[Exercise goal]: Only one stretch of the listing below is wanted. Give it again exactly, from the line with "## Instructor: Qiang" through the line with "## Course Description".

[Provided records]:
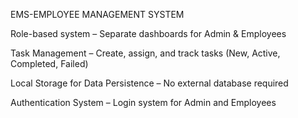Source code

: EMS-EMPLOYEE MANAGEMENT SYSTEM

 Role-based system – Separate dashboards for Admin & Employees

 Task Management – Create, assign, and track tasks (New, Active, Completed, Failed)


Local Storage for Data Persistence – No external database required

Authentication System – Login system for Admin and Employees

==

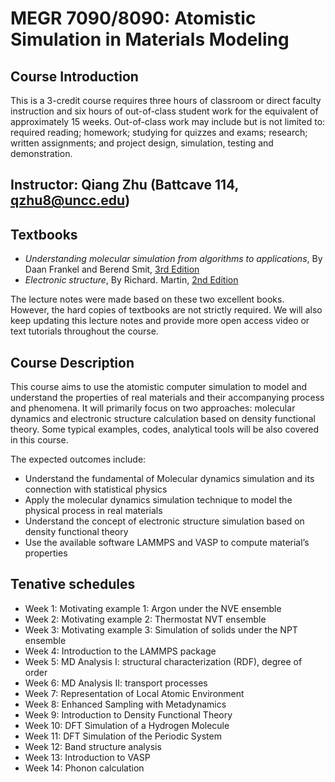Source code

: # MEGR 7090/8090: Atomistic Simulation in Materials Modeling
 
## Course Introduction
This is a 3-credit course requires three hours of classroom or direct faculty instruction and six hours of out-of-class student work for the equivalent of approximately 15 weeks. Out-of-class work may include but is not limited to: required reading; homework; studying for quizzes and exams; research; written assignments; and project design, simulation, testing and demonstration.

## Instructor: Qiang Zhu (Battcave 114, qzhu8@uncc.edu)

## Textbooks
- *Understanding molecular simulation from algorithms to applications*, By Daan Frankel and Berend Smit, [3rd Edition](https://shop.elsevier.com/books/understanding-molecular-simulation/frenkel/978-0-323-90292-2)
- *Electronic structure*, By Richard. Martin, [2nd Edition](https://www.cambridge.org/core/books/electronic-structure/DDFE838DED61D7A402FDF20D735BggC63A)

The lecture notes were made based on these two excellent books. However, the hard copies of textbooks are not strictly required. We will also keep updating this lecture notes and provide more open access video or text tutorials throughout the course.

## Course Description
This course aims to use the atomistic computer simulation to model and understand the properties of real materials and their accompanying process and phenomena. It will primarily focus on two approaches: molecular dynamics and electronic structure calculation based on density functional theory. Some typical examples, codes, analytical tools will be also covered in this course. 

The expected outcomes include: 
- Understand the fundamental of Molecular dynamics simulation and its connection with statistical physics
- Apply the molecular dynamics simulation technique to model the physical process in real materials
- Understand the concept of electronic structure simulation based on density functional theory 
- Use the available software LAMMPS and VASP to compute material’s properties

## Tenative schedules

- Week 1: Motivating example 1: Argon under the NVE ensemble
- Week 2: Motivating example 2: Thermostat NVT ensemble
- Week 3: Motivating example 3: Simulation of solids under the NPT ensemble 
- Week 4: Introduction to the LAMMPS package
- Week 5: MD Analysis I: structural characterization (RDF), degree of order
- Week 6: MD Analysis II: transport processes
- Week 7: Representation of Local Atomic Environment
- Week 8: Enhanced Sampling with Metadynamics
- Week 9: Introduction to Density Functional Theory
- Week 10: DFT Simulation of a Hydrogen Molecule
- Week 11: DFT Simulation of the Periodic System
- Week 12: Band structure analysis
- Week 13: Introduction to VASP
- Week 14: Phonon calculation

[Solution below]:
## Instructor: Qiang Zhu (Battcave 114, qzhu8@uncc.edu)

## Textbooks
- *Understanding molecular simulation from algorithms to applications*, By Daan Frankel and Berend Smit, [3rd Edition](https://shop.elsevier.com/books/understanding-molecular-simulation/frenkel/978-0-323-90292-2)
- *Electronic structure*, By Richard. Martin, [2nd Edition](https://www.cambridge.org/core/books/electronic-structure/DDFE838DED61D7A402FDF20D735BggC63A)

The lecture notes were made based on these two excellent books. However, the hard copies of textbooks are not strictly required. We will also keep updating this lecture notes and provide more open access video or text tutorials throughout the course.

## Course Description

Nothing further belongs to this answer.